In US, have 2 different gauge needle beds and ribber.

1 Compuknit IV
1 Studio SK-155 Bulky & SR-155 Ribber


----------



## rosie5 (Jun 23, 2012)

What a shame you are not in the UK, as I would have been interested in buying the Studio Sk155 bulky and ribber


----------



## luv2so (Jun 14, 2014)

You might want to join the Yahoo group, Craft Items For Sale. They don't charge for listing.

[email protected]


----------



## dancewithmarg (Oct 2, 2012)

There is a group specific to knitting machines on Yahoo Groups here:
https://groups.yahoo.com/neo/groups/FORSALEKNITTINGMACHINES/info


----------



## KateWood (Apr 30, 2011)

I just sent you a pm.



av8trgirl said:


> In US, have 2 different gauge needle beds and ribber.
> 
> 1 Compuknit IV
> 1 Studio SK-155 Bulky & SR-155 Ribber


----------



## luv2so (Jun 14, 2014)

Sorry, that should have been [email protected]


----------



## moritta (Sep 14, 2011)

I've never sold anything on ebay, but many times they send me offers to post stuff for sale for free. I'm preparing some things together - taking photos and trying to find out how much is the shipping to try this out. In my opinion that would be the safest way to sell. There have been many sad (and dangerous) stories about selling on Craigslist.


----------



## purdyme (Sep 16, 2013)

Most people are on FB these days. There are several machine knitting groups, and some for just selling. You can fetch a little higher prices. There sre quite a few looking for the 155 and the ribber.
https://www.facebook.com/groups/194745860726327/
https://www.facebook.com/groups/381266015252618/
https://www.facebook.com/groups/104345639631151/
https://www.facebook.com/groups/381266015252618/


----------



## Lucinda_G (Jan 10, 2014)

I have been an eBay seller for a while. If you decide to sell on eBay, keep in mind that there are thousands (maybe even millions) of items for sale, and yours might not sell immediately. 

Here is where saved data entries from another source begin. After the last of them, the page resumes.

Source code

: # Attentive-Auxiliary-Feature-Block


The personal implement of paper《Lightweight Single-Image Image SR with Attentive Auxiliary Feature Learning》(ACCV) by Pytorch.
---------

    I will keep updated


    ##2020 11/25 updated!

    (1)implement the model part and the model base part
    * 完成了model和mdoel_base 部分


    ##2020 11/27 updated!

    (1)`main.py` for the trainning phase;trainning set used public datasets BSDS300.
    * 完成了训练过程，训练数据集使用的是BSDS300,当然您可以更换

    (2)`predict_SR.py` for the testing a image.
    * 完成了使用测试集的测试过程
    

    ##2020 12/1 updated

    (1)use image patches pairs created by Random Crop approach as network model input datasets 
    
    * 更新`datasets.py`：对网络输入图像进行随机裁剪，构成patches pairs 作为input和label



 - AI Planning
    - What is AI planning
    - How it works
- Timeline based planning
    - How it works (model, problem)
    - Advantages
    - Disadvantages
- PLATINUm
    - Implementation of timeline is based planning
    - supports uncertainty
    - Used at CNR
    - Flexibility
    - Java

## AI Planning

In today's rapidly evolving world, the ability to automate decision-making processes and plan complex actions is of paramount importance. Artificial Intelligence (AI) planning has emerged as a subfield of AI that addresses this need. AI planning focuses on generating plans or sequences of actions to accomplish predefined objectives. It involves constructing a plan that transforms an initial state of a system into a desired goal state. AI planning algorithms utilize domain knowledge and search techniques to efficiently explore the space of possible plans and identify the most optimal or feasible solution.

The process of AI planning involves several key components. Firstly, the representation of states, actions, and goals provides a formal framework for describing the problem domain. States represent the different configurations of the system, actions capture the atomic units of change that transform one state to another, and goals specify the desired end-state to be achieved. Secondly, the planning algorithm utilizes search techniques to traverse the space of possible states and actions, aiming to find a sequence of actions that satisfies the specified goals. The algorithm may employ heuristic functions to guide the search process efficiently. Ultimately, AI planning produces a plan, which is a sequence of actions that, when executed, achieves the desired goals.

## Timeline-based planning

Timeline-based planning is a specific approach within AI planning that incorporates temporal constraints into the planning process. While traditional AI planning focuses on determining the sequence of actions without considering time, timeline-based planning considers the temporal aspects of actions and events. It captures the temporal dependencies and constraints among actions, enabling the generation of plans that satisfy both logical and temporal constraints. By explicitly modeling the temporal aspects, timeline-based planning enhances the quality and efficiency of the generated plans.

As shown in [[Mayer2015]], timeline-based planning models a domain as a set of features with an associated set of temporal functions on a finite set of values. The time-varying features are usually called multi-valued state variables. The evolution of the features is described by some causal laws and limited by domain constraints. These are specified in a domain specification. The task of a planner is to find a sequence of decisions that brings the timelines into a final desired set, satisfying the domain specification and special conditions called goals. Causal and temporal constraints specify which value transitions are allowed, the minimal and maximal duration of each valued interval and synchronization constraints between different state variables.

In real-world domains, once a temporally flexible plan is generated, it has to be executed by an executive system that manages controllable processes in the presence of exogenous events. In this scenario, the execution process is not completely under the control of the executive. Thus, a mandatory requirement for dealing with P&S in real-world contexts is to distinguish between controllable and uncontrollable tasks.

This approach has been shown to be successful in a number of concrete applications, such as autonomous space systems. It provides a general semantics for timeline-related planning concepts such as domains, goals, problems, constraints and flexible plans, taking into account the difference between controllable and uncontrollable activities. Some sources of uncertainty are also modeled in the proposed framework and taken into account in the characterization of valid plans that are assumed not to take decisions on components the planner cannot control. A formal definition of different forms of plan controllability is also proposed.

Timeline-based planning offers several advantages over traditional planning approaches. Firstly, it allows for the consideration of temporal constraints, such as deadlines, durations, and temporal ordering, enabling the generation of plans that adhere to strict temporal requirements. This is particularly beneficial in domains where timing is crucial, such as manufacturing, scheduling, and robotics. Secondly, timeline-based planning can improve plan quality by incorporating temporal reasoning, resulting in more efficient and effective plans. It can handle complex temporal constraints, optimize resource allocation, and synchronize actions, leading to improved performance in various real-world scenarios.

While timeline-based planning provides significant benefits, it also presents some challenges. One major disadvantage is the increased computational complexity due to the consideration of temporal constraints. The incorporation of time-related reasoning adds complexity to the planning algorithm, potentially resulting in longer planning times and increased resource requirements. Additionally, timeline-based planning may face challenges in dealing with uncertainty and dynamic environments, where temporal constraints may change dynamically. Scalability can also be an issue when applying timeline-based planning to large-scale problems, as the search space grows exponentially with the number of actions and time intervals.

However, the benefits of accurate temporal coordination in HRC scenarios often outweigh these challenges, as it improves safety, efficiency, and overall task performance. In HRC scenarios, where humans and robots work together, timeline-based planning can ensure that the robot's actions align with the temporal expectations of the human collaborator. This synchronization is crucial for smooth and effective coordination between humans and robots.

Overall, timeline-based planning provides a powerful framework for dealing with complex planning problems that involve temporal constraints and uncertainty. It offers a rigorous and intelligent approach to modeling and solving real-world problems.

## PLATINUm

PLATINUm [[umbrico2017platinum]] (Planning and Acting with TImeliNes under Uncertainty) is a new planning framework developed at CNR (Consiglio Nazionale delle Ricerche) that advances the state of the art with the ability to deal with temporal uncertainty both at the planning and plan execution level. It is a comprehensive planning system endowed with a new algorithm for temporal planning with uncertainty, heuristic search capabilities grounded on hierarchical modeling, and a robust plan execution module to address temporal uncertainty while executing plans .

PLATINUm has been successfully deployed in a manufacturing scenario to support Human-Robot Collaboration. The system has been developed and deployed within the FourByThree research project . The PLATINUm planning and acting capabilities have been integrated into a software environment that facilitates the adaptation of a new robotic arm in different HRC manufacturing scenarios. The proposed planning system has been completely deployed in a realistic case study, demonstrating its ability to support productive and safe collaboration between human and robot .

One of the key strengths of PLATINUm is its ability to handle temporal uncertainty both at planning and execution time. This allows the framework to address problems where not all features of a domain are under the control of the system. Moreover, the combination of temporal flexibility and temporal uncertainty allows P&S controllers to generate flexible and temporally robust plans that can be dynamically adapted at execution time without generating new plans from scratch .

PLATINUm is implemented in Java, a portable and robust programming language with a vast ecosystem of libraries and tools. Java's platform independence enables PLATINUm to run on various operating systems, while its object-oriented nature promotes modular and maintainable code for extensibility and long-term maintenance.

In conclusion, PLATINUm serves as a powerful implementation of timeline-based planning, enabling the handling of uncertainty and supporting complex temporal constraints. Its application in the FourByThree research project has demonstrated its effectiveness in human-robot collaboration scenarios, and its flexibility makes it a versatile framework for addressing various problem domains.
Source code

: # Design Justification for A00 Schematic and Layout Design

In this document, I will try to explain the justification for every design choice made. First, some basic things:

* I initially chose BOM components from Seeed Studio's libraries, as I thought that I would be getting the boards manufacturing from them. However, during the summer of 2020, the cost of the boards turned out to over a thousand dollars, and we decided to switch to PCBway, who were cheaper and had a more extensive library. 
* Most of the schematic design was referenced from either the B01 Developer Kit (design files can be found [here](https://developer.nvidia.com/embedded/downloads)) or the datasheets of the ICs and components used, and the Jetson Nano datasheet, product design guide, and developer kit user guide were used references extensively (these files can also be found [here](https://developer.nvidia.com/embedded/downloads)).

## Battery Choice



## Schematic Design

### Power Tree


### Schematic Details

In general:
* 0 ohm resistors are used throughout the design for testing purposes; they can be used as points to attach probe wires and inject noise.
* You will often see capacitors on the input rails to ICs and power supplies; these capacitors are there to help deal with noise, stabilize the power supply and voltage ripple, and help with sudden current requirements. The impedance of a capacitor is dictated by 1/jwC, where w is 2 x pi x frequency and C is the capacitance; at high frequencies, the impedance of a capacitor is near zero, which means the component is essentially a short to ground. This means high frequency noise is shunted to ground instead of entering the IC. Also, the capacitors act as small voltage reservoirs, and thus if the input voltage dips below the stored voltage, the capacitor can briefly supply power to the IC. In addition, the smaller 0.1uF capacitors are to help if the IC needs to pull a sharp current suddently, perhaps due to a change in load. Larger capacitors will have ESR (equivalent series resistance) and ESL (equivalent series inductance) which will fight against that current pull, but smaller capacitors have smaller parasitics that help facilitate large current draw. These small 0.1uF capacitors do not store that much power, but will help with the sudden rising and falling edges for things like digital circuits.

Also, there are fees: The item for sale + the postage will be assessed a 13% fee upon sale, plus $0.30 PayPal fee. If you're going to do a Buy It Now, there is an additional $.30 eBay fee. 

So, for example, if you are selling a $100 item with postage of $50, your eBay fees are $19.50. PayPal tacks on its $.30 fee. And eBay tacks on another $0.30 if the item is Buy It Now.

Sounds like a lot of boring math, but eBay will calculate the fees before you post the item.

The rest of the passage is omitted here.